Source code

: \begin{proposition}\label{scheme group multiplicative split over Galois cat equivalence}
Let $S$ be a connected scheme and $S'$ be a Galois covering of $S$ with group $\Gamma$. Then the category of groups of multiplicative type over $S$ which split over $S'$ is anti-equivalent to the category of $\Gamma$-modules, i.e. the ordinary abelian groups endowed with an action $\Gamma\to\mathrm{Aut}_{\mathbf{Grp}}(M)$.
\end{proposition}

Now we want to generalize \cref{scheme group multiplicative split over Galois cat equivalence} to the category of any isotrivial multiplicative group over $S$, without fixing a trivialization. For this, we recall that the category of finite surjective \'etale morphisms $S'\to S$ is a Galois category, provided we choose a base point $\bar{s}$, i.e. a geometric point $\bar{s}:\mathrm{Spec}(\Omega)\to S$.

+===+

__Task goal__. If a line in the records above contains "proposition", copy that line.

__Output of the task__.
: \begin{proposition}\label{scheme group multiplicative split over Galois cat equivalence}
\end{proposition}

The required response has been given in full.